Down to the last line, reproduce the data that follows, but skip the pictures.

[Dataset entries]
[Start of section]
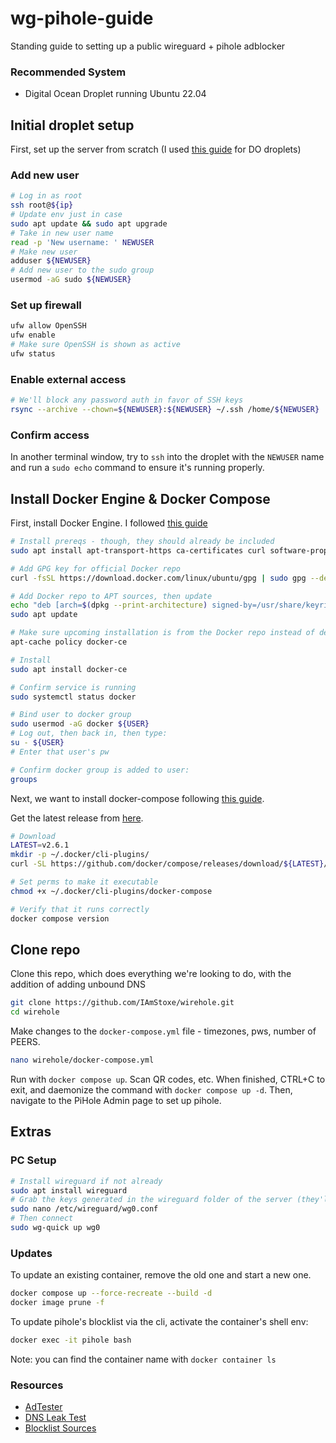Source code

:# wg-pihole-guide
Standing guide to setting up a public wireguard + pihole adblocker

### Recommended System
 - Digital Ocean Droplet running Ubuntu 22.04

## Initial droplet setup
First, set up the server from scratch (I used [this guide](https://www.digitalocean.com/community/tutorials/initial-server-setup-with-ubuntu-20-04) for DO droplets)
### Add new user
```bash
# Log in as root
ssh root@${ip}
# Update env just in case
sudo apt update && sudo apt upgrade
# Take in new user name
read -p 'New username: ' NEWUSER
# Make new user
adduser ${NEWUSER}
# Add new user to the sudo group
usermod -aG sudo ${NEWUSER}
```
### Set up firewall
```bash
ufw allow OpenSSH
ufw enable
# Make sure OpenSSH is shown as active
ufw status
```
### Enable external access
```bash
# We'll block any password auth in favor of SSH keys
rsync --archive --chown=${NEWUSER}:${NEWUSER} ~/.ssh /home/${NEWUSER}
```
### Confirm access
In another terminal window, try to `ssh` into the droplet with the `NEWUSER` name and run a `sudo echo` command to ensure it's running properly. 

## Install Docker Engine & Docker Compose
First, install Docker Engine. I followed [this guide](https://www.digitalocean.com/community/tutorials/how-to-install-and-use-docker-on-ubuntu-22-04)

```bash
# Install prereqs - though, they should already be included
sudo apt install apt-transport-https ca-certificates curl software-properties-common

# Add GPG key for official Docker repo
curl -fsSL https://download.docker.com/linux/ubuntu/gpg | sudo gpg --dearmor -o /usr/share/keyrings/docker-archive-keyring.gpg

# Add Docker repo to APT sources, then update
echo "deb [arch=$(dpkg --print-architecture) signed-by=/usr/share/keyrings/docker-archive-keyring.gpg] https://download.docker.com/linux/ubuntu $(lsb_release -cs) stable" | sudo tee /etc/apt/sources.list.d/docker.list > /dev/null
sudo apt update

# Make sure upcoming installation is from the Docker repo instead of default Ubuntu -- should be 5.20 or above
apt-cache policy docker-ce

# Install
sudo apt install docker-ce

# Confirm service is running
sudo systemctl status docker

# Bind user to docker group
sudo usermod -aG docker ${USER}
# Log out, then back in, then type:
su - ${USER}
# Enter that user's pw

# Confirm docker group is added to user:
groups
```

Next, we want to install docker-compose following [this guide](https://www.digitalocean.com/community/tutorials/how-to-install-and-use-docker-compose-on-ubuntu-22-04).

Get the latest release from [here](https://github.com/docker/compose/releases).

```bash
# Download
LATEST=v2.6.1
mkdir -p ~/.docker/cli-plugins/
curl -SL https://github.com/docker/compose/releases/download/${LATEST}/docker-compose-linux-x86_64 -o ~/.docker/cli-plugins/docker-compose

# Set perms to make it executable
chmod +x ~/.docker/cli-plugins/docker-compose

# Verify that it runs correctly
docker compose version
```

## Clone repo
Clone this repo, which does everything we're looking to do, with the addition of adding unbound DNS
```bash
git clone https://github.com/IAmStoxe/wirehole.git
cd wirehole
```

Make changes to the `docker-compose.yml` file - timezones, pws, number of PEERS.
```bash
nano wirehole/docker-compose.yml
```

Run with `docker compose up`. Scan QR codes, etc. When finished, CTRL+C to exit, and daemonize the command with `docker compose up -d`. 
Then, navigate to the PiHole Admin page to set up pihole.

## Extras
### PC Setup
```bash
# Install wireguard if not already
sudo apt install wireguard
# Grab the keys generated in the wireguard folder of the server (they'll start with 'peer_*') and add to wg0.conf for the client
sudo nano /etc/wireguard/wg0.conf
# Then connect
sudo wg-quick up wg0
```
### Updates
To update an existing container, remove the old one and start a new one.
```bash
docker compose up --force-recreate --build -d
docker image prune -f
```

To update pihole's blocklist via the cli, activate the container's shell env:
```bash
docker exec -it pihole bash
```
Note: you can find the container name with `docker container ls`

### Resources
 - [AdTester](https://fuzzthepiguy.tech/adtest/)
 - [DNS Leak Test](https://www.dnsleaktest.com/)
 - [Blocklist Sources](https://firebog.net/)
[End of section]
◆ Written reply ◆
Source code

:# wg-pihole-guide
Standing guide to setting up a public wireguard + pihole adblocker

### Recommended System
 - Digital Ocean Droplet running Ubuntu 22.04

## Initial droplet setup
First, set up the server from scratch (I used [this guide](https://www.digitalocean.com/community/tutorials/initial-server-setup-with-ubuntu-20-04) for DO droplets)
### Add new user
```bash
# Log in as root
ssh root@${ip}
# Update env just in case
sudo apt update && sudo apt upgrade
# Take in new user name
read -p 'New username: ' NEWUSER
# Make new user
adduser ${NEWUSER}
# Add new user to the sudo group
usermod -aG sudo ${NEWUSER}
```
### Set up firewall
```bash
ufw allow OpenSSH
ufw enable
# Make sure OpenSSH is shown as active
ufw status
```
### Enable external access
```bash
# We'll block any password auth in favor of SSH keys
rsync --archive --chown=${NEWUSER}:${NEWUSER} ~/.ssh /home/${NEWUSER}
```
### Confirm access
In another terminal window, try to `ssh` into the droplet with the `NEWUSER` name and run a `sudo echo` command to ensure it's running properly. 

## Install Docker Engine & Docker Compose
First, install Docker Engine. I followed [this guide](https://www.digitalocean.com/community/tutorials/how-to-install-and-use-docker-on-ubuntu-22-04)

```bash
# Install prereqs - though, they should already be included
sudo apt install apt-transport-https ca-certificates curl software-properties-common

# Add GPG key for official Docker repo
curl -fsSL https://download.docker.com/linux/ubuntu/gpg | sudo gpg --dearmor -o /usr/share/keyrings/docker-archive-keyring.gpg

# Add Docker repo to APT sources, then update
echo "deb [arch=$(dpkg --print-architecture) signed-by=/usr/share/keyrings/docker-archive-keyring.gpg] https://download.docker.com/linux/ubuntu $(lsb_release -cs) stable" | sudo tee /etc/apt/sources.list.d/docker.list > /dev/null
sudo apt update

# Make sure upcoming installation is from the Docker repo instead of default Ubuntu -- should be 5.20 or above
apt-cache policy docker-ce

# Install
sudo apt install docker-ce

# Confirm service is running
sudo systemctl status docker

# Bind user to docker group
sudo usermod -aG docker ${USER}
# Log out, then back in, then type:
su - ${USER}
# Enter that user's pw

# Confirm docker group is added to user:
groups
```

Next, we want to install docker-compose following [this guide](https://www.digitalocean.com/community/tutorials/how-to-install-and-use-docker-compose-on-ubuntu-22-04).

Get the latest release from [here](https://github.com/docker/compose/releases).

```bash
# Download
LATEST=v2.6.1
mkdir -p ~/.docker/cli-plugins/
curl -SL https://github.com/docker/compose/releases/download/${LATEST}/docker-compose-linux-x86_64 -o ~/.docker/cli-plugins/docker-compose

# Set perms to make it executable
chmod +x ~/.docker/cli-plugins/docker-compose

# Verify that it runs correctly
docker compose version
```

## Clone repo
Clone this repo, which does everything we're looking to do, with the addition of adding unbound DNS
```bash
git clone https://github.com/IAmStoxe/wirehole.git
cd wirehole
```

Make changes to the `docker-compose.yml` file - timezones, pws, number of PEERS.
```bash
nano wirehole/docker-compose.yml
```

Run with `docker compose up`. Scan QR codes, etc. When finished, CTRL+C to exit, and daemonize the command with `docker compose up -d`. 
Then, navigate to the PiHole Admin page to set up pihole.

## Extras
### PC Setup
```bash
# Install wireguard if not already
sudo apt install wireguard
# Grab the keys generated in the wireguard folder of the server (they'll start with 'peer_*') and add to wg0.conf for the client
sudo nano /etc/wireguard/wg0.conf
# Then connect
sudo wg-quick up wg0
```
### Updates
To update an existing container, remove the old one and start a new one.
```bash
docker compose up --force-recreate --build -d
docker image prune -f
```

To update pihole's blocklist via the cli, activate the container's shell env:
```bash
docker exec -it pihole bash
```
Note: you can find the container name with `docker container ls`

### Resources
 - [AdTester](https://fuzzthepiguy.tech/adtest/)
 - [DNS Leak Test](https://www.dnsleaktest.com/)
 - [Blocklist Sources](https://firebog.net/)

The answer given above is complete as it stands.